Stored data entries
━━━━━━━━━━━━━━━━

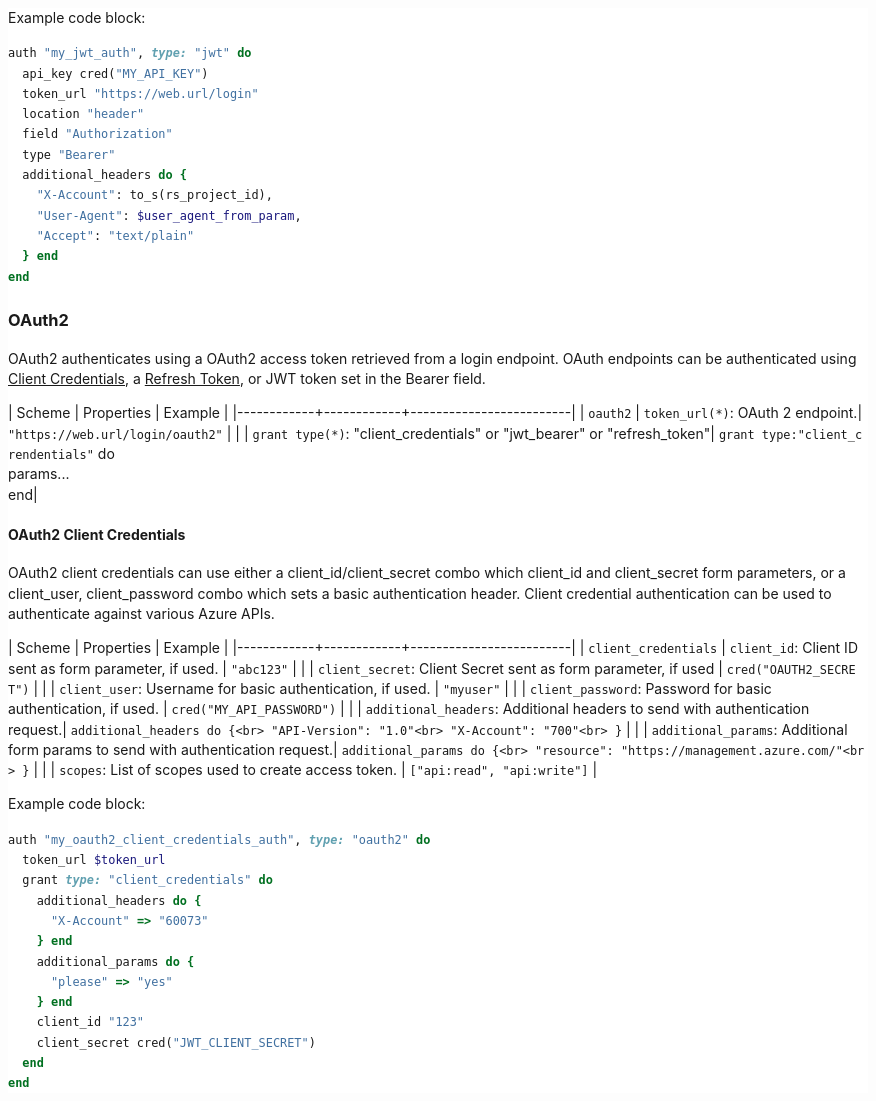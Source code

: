 Example code block:
```ruby
auth "my_jwt_auth", type: "jwt" do
  api_key cred("MY_API_KEY")
  token_url "https://web.url/login"
  location "header"
  field "Authorization"
  type "Bearer"
  additional_headers do {
    "X-Account": to_s(rs_project_id),
    "User-Agent": $user_agent_from_param,
    "Accept": "text/plain"
  } end
end
```

### OAuth2

OAuth2 authenticates using a OAuth2 access token retrieved from a login endpoint. OAuth endpoints can be authenticated using [Client Credentials](https://tools.ietf.org/html/rfc6749#section-1.3.4), a [Refresh Token](https://tools.ietf.org/html/rfc6749#section-1.5), or JWT token set in the Bearer field.

| Scheme     | Properties | Example                 |
|------------+------------+-------------------------|
|  `oauth2` | `token_url(*)`: OAuth 2 endpoint.| `"https://web.url/login/oauth2"` |
|           | `grant type(*)`: "client_credentials" or "jwt_bearer" or "refresh_token"| `grant type:"client_crendentials"` do<br>params...<br>end|


#### OAuth2 Client Credentials

OAuth2 client credentials can use either a client_id/client_secret combo which client_id and client_secret form parameters, or a client_user, client_password combo which sets a basic authentication header. Client credential authentication can be used to authenticate against various Azure APIs.

| Scheme     | Properties | Example                 |
|------------+------------+-------------------------|
| `client_credentials` | `client_id`: Client ID sent as form parameter, if used. | `"abc123"` |
|                      | `client_secret`: Client Secret sent as form parameter, if used | `cred("OAUTH2_SECRET")` |
|                      | `client_user`: Username for basic authentication, if used. | `"myuser"` |
|                      | `client_password`: Password for basic authentication, if used. | `cred("MY_API_PASSWORD")` |
|                      | `additional_headers`: Additional headers to send with authentication request.| `additional_headers do {<br> "API-Version": "1.0"<br> "X-Account": "700"<br> }` |
|                      | `additional_params`: Additional form params to send with authentication request.| `additional_params do {<br> "resource": "https://management.azure.com/"<br> }` |
|                      | `scopes`: List of scopes used to create access token. | `["api:read", "api:write"]` |


Example code block:
```ruby
auth "my_oauth2_client_credentials_auth", type: "oauth2" do
  token_url $token_url
  grant type: "client_credentials" do
    additional_headers do {
      "X-Account" => "60073"
    } end
    additional_params do {
      "please" => "yes"
    } end
    client_id "123"
    client_secret cred("JWT_CLIENT_SECRET")
  end
end
```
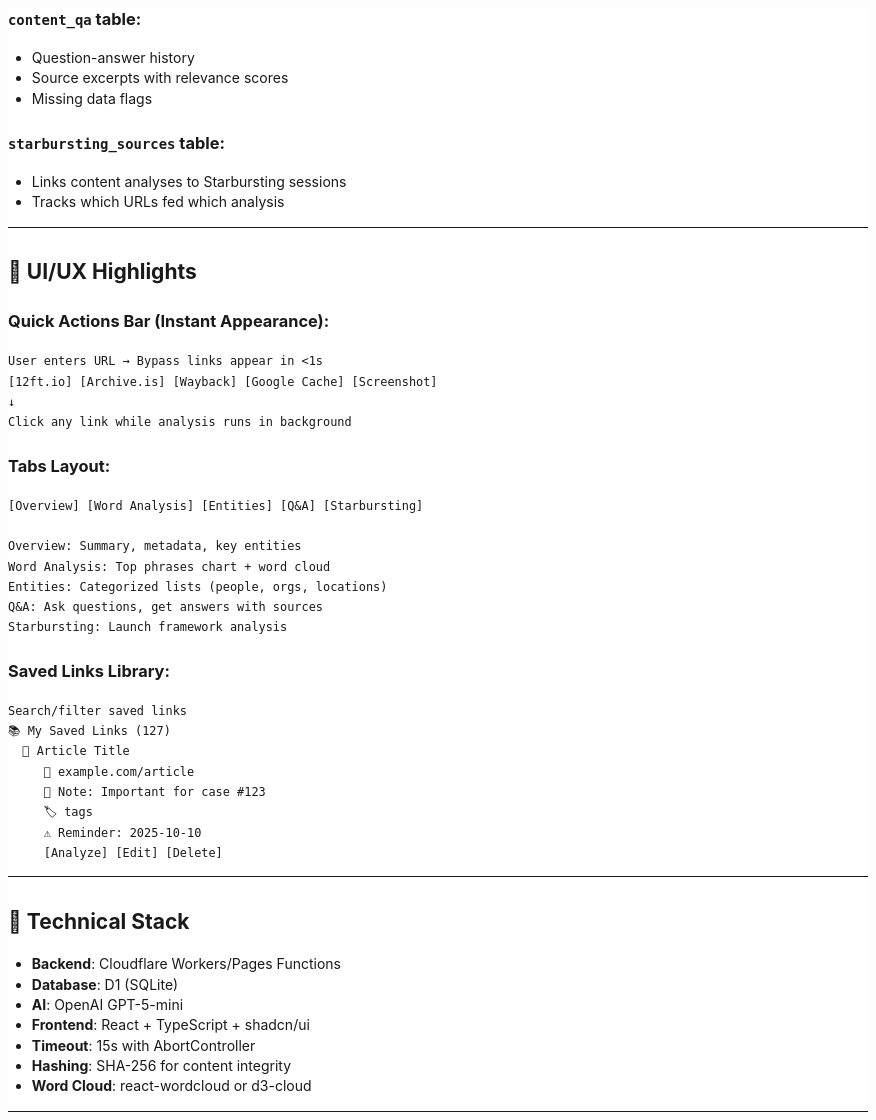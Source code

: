 ### `content_qa` table:
- Question-answer history
- Source excerpts with relevance scores
- Missing data flags

### `starbursting_sources` table:
- Links content analyses to Starbursting sessions
- Tracks which URLs fed which analysis

---

## 🎨 UI/UX Highlights

### Quick Actions Bar (Instant Appearance):
```
User enters URL → Bypass links appear in <1s
[12ft.io] [Archive.is] [Wayback] [Google Cache] [Screenshot]
↓
Click any link while analysis runs in background
```

### Tabs Layout:
```
[Overview] [Word Analysis] [Entities] [Q&A] [Starbursting]

Overview: Summary, metadata, key entities
Word Analysis: Top phrases chart + word cloud
Entities: Categorized lists (people, orgs, locations)
Q&A: Ask questions, get answers with sources
Starbursting: Launch framework analysis
```

### Saved Links Library:
```
Search/filter saved links
📚 My Saved Links (127)
  📄 Article Title
     🔗 example.com/article
     📝 Note: Important for case #123
     🏷️ tags
     ⚠️ Reminder: 2025-10-10
     [Analyze] [Edit] [Delete]
```

---

## 🔧 Technical Stack

- **Backend**: Cloudflare Workers/Pages Functions
- **Database**: D1 (SQLite)
- **AI**: OpenAI GPT-5-mini
- **Frontend**: React + TypeScript + shadcn/ui
- **Timeout**: 15s with AbortController
- **Hashing**: SHA-256 for content integrity
- **Word Cloud**: react-wordcloud or d3-cloud

---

━━━━━━━━━━━━━━━━

[Task statement] Nothing but the lines from the first line of the records above to the line with "OAuth 2 endpoint.|", inclusive, should be transcribed exactly, and the pictures must be left out.

[Exercise output]
Source code

: Example code block:
```ruby
auth "my_jwt_auth", type: "jwt" do
  api_key cred("MY_API_KEY")
  token_url "https://web.url/login"
  location "header"
  field "Authorization"
  type "Bearer"
  additional_headers do {
    "X-Account": to_s(rs_project_id),
    "User-Agent": $user_agent_from_param,
    "Accept": "text/plain"
  } end
end
```

### OAuth2

OAuth2 authenticates using a OAuth2 access token retrieved from a login endpoint. OAuth endpoints can be authenticated using [Client Credentials](https://tools.ietf.org/html/rfc6749#section-1.3.4), a [Refresh Token](https://tools.ietf.org/html/rfc6749#section-1.5), or JWT token set in the Bearer field.

| Scheme     | Properties | Example                 |
|------------+------------+-------------------------|
|  `oauth2` | `token_url(*)`: OAuth 2 endpoint.| `"https://web.url/login/oauth2"` |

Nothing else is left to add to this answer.